*Problem*
Please return the lines of the data that contain "Nodes".

[[ Supplied data, beginning ]]

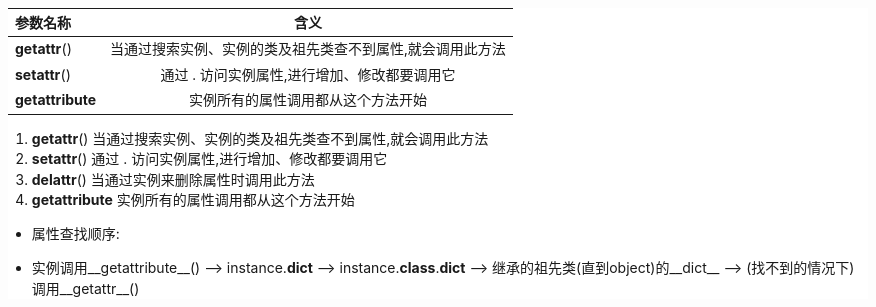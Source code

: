 | 参数名称   |                                     含义                                      |
|:---------- |:-----------------------------------------------------------------------------:|
| __getattr__()|当通过搜索实例、实例的类及祖先类查不到属性,就会调用此方法 |
| __setattr__()  |                通过 . 访问实例属性,进行增加、修改都要调用它                               |
|    __getattribute__        | 实例所有的属性调用都从这个方法开始|


1. __getattr__() 当通过搜索实例、实例的类及祖先类查不到属性,就会调用此方法
2. __setattr__() 通过 . 访问实例属性,进行增加、修改都要调用它
3. __delattr__() 当通过实例来删除属性时调用此方法
4. __getattribute__ 实例所有的属性调用都从这个方法开始

- 属性查找顺序:

 - 实例调用__getattribute__() --> instance.__dict__ --> instance.__class__.__dict__ --> 继承的祖先类(直到object)的__dict__ --> (找不到的情况下)调用__getattr__()
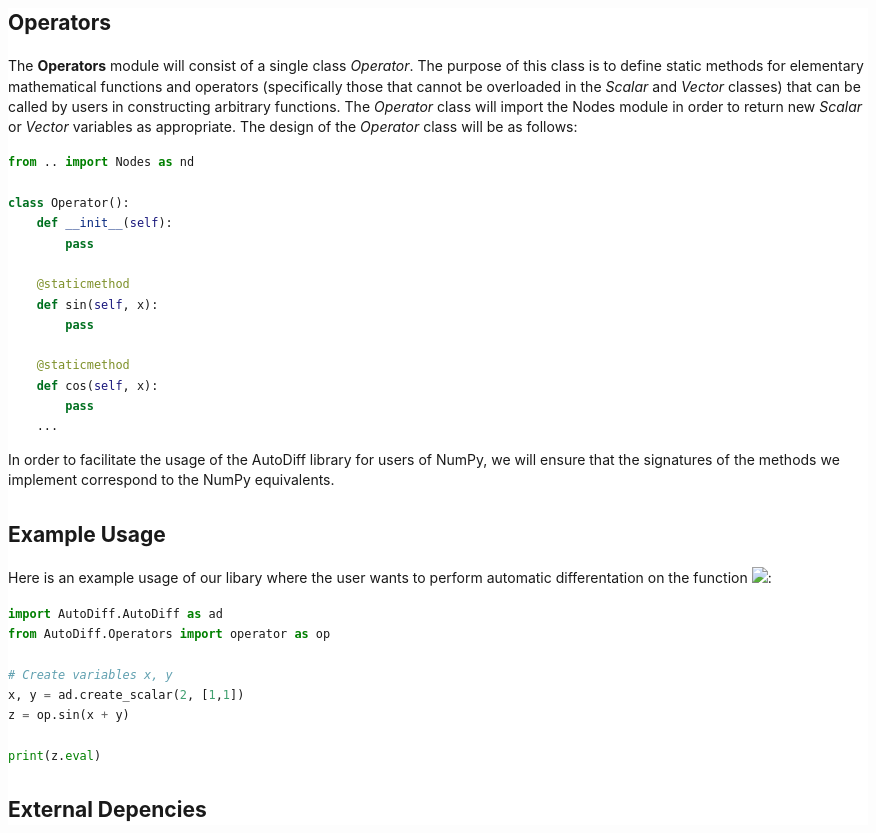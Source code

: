 ## Operators

The **Operators** module will consist of a single class *Operator*.
The purpose of this class is to define static methods for elementary mathematical
functions and operators (specifically those that cannot be overloaded in the
*Scalar* and *Vector* classes) that can be called by users in constructing arbitrary functions.  The *Operator* class will import the Nodes module in order to
return new *Scalar* or *Vector* variables as appropriate.  The design of the
*Operator* class will be as follows:

```Python
from .. import Nodes as nd

class Operator():
    def __init__(self):
        pass

    @staticmethod
    def sin(self, x):
        pass

    @staticmethod
    def cos(self, x):
        pass
    ...
```

In order to facilitate the usage of the AutoDiff library for users of NumPy, we
will ensure that the signatures of the methods we implement correspond to the
NumPy equivalents.

## Example Usage

Here is an example usage of our libary where the user wants to perform
automatic differentation on the function
<img src="http://latex.codecogs.com/gif.latex?1+sin(x + y)" border="0" />:

```Python
import AutoDiff.AutoDiff as ad
from AutoDiff.Operators import operator as op

# Create variables x, y
x, y = ad.create_scalar(2, [1,1])
z = op.sin(x + y)

print(z.eval)


```


## External Depencies
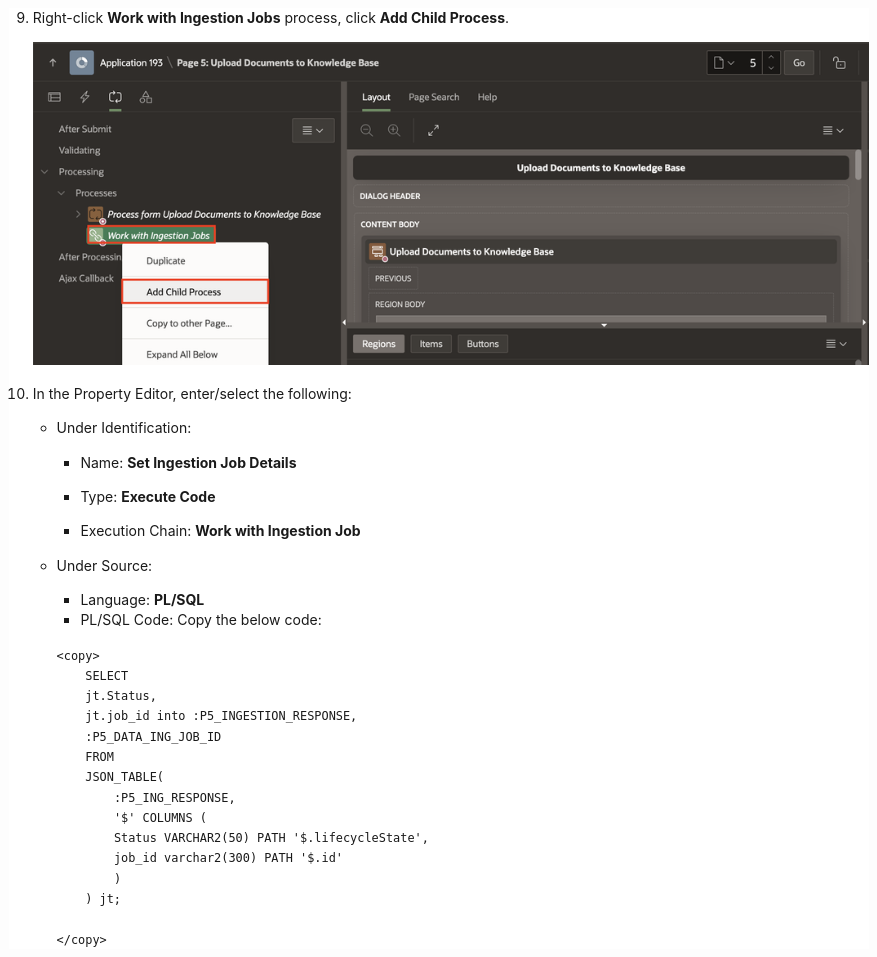 
9. Right-click **Work with Ingestion Jobs** process, click **Add Child Process**.

     ![Add ChildProcess](./images/template-childprocess.png " ")

10. In the Property Editor, enter/select the following:

    - Under Identification:

        - Name: **Set Ingestion Job Details**

        - Type: **Execute Code**

        - Execution Chain: **Work with Ingestion Job**

    - Under Source:
        - Language: **PL/SQL**
        - PL/SQL Code: Copy the below code:
        ```
        <copy>
            SELECT
            jt.Status,
            jt.job_id into :P5_INGESTION_RESPONSE,
            :P5_DATA_ING_JOB_ID
            FROM
            JSON_TABLE(
                :P5_ING_RESPONSE,
                '$' COLUMNS (
                Status VARCHAR2(50) PATH '$.lifecycleState',
                job_id varchar2(300) PATH '$.id'
                )
            ) jt;

        </copy>
        ```
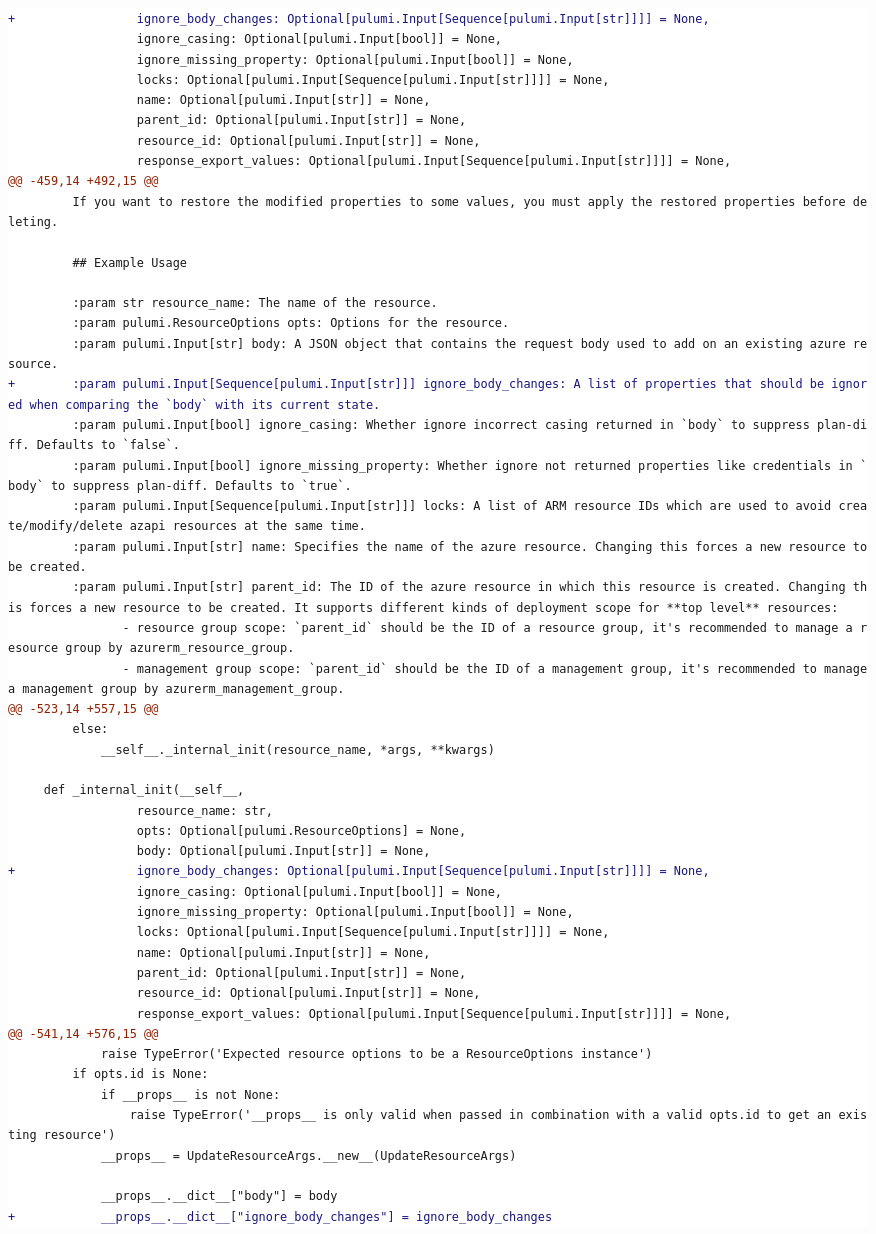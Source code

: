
 ```diff
+                 ignore_body_changes: Optional[pulumi.Input[Sequence[pulumi.Input[str]]]] = None,
                  ignore_casing: Optional[pulumi.Input[bool]] = None,
                  ignore_missing_property: Optional[pulumi.Input[bool]] = None,
                  locks: Optional[pulumi.Input[Sequence[pulumi.Input[str]]]] = None,
                  name: Optional[pulumi.Input[str]] = None,
                  parent_id: Optional[pulumi.Input[str]] = None,
                  resource_id: Optional[pulumi.Input[str]] = None,
                  response_export_values: Optional[pulumi.Input[Sequence[pulumi.Input[str]]]] = None,
@@ -459,14 +492,15 @@
         If you want to restore the modified properties to some values, you must apply the restored properties before deleting.
 
         ## Example Usage
 
         :param str resource_name: The name of the resource.
         :param pulumi.ResourceOptions opts: Options for the resource.
         :param pulumi.Input[str] body: A JSON object that contains the request body used to add on an existing azure resource.
+        :param pulumi.Input[Sequence[pulumi.Input[str]]] ignore_body_changes: A list of properties that should be ignored when comparing the `body` with its current state.
         :param pulumi.Input[bool] ignore_casing: Whether ignore incorrect casing returned in `body` to suppress plan-diff. Defaults to `false`.
         :param pulumi.Input[bool] ignore_missing_property: Whether ignore not returned properties like credentials in `body` to suppress plan-diff. Defaults to `true`.
         :param pulumi.Input[Sequence[pulumi.Input[str]]] locks: A list of ARM resource IDs which are used to avoid create/modify/delete azapi resources at the same time.
         :param pulumi.Input[str] name: Specifies the name of the azure resource. Changing this forces a new resource to be created.
         :param pulumi.Input[str] parent_id: The ID of the azure resource in which this resource is created. Changing this forces a new resource to be created. It supports different kinds of deployment scope for **top level** resources: 
                - resource group scope: `parent_id` should be the ID of a resource group, it's recommended to manage a resource group by azurerm_resource_group.
                - management group scope: `parent_id` should be the ID of a management group, it's recommended to manage a management group by azurerm_management_group.
@@ -523,14 +557,15 @@
         else:
             __self__._internal_init(resource_name, *args, **kwargs)
 
     def _internal_init(__self__,
                  resource_name: str,
                  opts: Optional[pulumi.ResourceOptions] = None,
                  body: Optional[pulumi.Input[str]] = None,
+                 ignore_body_changes: Optional[pulumi.Input[Sequence[pulumi.Input[str]]]] = None,
                  ignore_casing: Optional[pulumi.Input[bool]] = None,
                  ignore_missing_property: Optional[pulumi.Input[bool]] = None,
                  locks: Optional[pulumi.Input[Sequence[pulumi.Input[str]]]] = None,
                  name: Optional[pulumi.Input[str]] = None,
                  parent_id: Optional[pulumi.Input[str]] = None,
                  resource_id: Optional[pulumi.Input[str]] = None,
                  response_export_values: Optional[pulumi.Input[Sequence[pulumi.Input[str]]]] = None,
@@ -541,14 +576,15 @@
             raise TypeError('Expected resource options to be a ResourceOptions instance')
         if opts.id is None:
             if __props__ is not None:
                 raise TypeError('__props__ is only valid when passed in combination with a valid opts.id to get an existing resource')
             __props__ = UpdateResourceArgs.__new__(UpdateResourceArgs)
 
             __props__.__dict__["body"] = body
+            __props__.__dict__["ignore_body_changes"] = ignore_body_changes
```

[[ Supplied data, end ]]

*Solution for this exercise*
*Scalar* and *Vector* classes) that can be called by users in constructing arbitrary functions.  The *Operator* class will import the Nodes module in order to
from .. import Nodes as nd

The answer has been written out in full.